▸ **Task statement**
Search the data below for "TranslationRequestMessage"; list each line that holds it.

Saved data entries:
***

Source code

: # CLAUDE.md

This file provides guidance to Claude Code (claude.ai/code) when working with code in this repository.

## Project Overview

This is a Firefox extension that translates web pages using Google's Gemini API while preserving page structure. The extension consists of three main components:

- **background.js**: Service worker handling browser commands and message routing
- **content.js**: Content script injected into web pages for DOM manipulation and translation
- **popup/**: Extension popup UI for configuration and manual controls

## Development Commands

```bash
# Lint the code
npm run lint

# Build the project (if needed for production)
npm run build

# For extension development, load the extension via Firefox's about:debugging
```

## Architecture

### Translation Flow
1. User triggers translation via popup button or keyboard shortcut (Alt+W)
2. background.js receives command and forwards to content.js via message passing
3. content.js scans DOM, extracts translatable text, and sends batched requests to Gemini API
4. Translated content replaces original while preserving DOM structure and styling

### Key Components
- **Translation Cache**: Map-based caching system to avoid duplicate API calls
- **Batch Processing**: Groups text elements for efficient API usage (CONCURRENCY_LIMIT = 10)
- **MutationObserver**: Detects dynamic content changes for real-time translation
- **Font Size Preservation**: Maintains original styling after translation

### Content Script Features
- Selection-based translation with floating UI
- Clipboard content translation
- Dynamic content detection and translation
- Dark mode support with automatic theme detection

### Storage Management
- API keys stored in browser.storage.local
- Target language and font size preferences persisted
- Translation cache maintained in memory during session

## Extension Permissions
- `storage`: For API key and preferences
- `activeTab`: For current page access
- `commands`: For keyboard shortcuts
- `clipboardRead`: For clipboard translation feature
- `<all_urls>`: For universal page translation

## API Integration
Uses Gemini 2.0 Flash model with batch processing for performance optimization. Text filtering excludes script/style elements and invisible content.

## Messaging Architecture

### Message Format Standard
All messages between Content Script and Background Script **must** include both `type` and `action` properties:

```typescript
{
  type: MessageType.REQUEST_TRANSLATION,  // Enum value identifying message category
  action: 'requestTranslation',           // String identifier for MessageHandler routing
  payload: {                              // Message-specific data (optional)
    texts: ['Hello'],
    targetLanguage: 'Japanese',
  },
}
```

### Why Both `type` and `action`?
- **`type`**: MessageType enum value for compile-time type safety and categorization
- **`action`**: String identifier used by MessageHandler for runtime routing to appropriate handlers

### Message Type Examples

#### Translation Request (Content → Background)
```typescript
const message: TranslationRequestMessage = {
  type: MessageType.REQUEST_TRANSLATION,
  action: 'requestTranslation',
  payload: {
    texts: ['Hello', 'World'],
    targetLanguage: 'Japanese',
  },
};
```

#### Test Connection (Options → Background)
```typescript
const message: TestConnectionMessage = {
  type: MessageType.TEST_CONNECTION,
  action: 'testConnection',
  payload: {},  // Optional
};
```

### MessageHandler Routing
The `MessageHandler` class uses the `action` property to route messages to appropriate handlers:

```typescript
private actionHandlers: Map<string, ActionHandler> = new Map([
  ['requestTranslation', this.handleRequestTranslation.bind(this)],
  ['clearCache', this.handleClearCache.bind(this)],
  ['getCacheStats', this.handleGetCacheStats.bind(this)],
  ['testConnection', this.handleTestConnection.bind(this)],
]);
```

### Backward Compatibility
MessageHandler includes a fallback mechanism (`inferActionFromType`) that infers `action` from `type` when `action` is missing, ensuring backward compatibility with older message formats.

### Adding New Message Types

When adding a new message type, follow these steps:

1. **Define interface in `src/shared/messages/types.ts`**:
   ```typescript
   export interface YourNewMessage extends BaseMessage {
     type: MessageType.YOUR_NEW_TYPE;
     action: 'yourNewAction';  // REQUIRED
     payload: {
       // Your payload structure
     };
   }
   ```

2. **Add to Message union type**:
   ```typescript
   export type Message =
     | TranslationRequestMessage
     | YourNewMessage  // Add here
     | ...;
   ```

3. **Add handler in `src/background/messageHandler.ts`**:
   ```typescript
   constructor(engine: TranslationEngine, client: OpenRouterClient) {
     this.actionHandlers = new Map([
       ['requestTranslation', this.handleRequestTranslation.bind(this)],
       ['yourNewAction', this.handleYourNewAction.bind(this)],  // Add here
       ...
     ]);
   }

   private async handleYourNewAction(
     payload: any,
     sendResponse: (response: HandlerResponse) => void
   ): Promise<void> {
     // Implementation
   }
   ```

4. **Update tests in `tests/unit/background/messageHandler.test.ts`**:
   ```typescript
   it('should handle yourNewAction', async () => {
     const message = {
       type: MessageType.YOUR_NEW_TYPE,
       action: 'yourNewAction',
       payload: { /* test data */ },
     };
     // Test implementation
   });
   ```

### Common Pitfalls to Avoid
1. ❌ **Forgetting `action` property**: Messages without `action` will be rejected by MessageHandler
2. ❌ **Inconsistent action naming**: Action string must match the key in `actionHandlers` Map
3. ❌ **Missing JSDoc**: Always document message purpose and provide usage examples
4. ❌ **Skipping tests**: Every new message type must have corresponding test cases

***

▸ **Answer area**
const message: TranslationRequestMessage = {
     | TranslationRequestMessage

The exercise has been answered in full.